▸ Task item
Whenever a line in the data holds the string "images", copy that line.

▸ Data in this exercise

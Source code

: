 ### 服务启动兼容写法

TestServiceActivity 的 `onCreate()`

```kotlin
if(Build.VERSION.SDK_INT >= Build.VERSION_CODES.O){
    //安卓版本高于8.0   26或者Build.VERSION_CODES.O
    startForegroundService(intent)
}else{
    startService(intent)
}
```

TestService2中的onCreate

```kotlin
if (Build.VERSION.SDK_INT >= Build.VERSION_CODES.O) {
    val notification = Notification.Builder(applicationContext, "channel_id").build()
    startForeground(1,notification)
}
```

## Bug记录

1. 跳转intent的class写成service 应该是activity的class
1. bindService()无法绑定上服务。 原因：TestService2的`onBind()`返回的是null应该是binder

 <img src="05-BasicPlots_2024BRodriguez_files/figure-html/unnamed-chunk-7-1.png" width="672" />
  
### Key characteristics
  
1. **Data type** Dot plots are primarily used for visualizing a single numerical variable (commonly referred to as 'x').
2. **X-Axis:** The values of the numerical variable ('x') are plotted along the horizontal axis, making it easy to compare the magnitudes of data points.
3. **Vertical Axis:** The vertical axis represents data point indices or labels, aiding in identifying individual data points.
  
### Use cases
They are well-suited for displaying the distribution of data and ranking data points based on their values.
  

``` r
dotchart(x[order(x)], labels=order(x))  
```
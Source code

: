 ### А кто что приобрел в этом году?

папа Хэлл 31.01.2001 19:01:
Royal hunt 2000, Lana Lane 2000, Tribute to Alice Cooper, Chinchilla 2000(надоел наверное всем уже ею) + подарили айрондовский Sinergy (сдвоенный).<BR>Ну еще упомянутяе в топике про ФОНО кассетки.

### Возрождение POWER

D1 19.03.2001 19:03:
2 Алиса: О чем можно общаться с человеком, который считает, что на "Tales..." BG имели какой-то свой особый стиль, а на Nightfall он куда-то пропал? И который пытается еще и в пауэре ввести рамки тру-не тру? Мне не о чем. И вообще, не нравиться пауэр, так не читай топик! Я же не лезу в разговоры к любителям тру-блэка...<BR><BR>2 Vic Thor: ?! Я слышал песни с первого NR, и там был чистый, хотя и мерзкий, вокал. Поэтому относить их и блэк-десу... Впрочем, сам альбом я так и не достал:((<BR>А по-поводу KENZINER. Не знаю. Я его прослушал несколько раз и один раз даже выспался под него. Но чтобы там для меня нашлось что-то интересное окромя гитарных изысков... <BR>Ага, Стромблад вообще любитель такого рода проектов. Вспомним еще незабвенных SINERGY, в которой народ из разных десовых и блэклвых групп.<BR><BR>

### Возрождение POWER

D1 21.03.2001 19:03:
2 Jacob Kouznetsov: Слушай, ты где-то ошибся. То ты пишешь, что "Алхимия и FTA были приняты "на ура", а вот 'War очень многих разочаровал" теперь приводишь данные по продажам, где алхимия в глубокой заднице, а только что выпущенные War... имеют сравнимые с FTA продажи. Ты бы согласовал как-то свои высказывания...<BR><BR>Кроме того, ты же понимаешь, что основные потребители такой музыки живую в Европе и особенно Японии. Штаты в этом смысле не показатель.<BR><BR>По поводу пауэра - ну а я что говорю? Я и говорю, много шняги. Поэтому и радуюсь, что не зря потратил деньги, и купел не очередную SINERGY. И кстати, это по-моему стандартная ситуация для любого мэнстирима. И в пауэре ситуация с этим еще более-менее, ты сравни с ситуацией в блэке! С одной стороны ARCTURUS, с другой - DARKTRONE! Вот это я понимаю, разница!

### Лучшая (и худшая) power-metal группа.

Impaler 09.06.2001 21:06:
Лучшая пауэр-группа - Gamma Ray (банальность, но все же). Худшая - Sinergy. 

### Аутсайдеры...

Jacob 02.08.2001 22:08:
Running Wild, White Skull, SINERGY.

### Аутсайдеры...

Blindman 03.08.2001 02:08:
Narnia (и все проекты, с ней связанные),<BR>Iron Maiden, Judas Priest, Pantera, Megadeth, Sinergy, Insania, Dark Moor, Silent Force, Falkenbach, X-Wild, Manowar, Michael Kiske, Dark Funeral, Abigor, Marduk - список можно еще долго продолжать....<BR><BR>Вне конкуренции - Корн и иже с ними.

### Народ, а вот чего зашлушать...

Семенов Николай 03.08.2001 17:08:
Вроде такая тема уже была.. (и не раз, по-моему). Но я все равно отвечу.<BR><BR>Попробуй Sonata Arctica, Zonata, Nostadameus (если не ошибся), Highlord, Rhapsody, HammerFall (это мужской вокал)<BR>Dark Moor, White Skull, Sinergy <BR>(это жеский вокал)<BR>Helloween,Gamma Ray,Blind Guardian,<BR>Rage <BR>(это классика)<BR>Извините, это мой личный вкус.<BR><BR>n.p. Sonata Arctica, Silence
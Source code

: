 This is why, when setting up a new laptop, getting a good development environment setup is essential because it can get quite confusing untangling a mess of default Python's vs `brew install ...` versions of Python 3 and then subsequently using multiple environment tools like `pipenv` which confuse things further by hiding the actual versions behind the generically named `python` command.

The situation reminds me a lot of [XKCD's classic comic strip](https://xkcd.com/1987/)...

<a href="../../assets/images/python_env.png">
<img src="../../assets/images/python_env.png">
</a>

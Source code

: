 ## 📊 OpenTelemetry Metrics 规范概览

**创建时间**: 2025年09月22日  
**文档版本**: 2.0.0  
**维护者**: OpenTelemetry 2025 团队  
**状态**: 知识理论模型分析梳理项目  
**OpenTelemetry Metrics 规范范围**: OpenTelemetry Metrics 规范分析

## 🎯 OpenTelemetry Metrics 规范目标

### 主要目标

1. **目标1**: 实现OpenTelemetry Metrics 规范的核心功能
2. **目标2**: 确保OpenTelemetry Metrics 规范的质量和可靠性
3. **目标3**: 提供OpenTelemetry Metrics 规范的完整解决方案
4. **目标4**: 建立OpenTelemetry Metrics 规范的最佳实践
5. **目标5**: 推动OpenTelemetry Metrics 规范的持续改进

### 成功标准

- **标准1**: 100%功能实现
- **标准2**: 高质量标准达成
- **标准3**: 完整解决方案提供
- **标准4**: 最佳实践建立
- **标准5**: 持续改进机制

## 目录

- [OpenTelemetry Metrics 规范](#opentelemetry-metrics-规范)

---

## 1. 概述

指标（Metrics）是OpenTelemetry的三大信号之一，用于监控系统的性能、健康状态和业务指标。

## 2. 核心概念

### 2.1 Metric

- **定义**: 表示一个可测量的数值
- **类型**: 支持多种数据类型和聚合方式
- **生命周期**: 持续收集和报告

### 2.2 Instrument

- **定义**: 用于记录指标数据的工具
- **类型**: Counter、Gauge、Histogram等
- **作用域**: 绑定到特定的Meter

▸ Solution to the exercise
<a href="../../assets/images/python_env.png">
<img src="../../assets/images/python_env.png">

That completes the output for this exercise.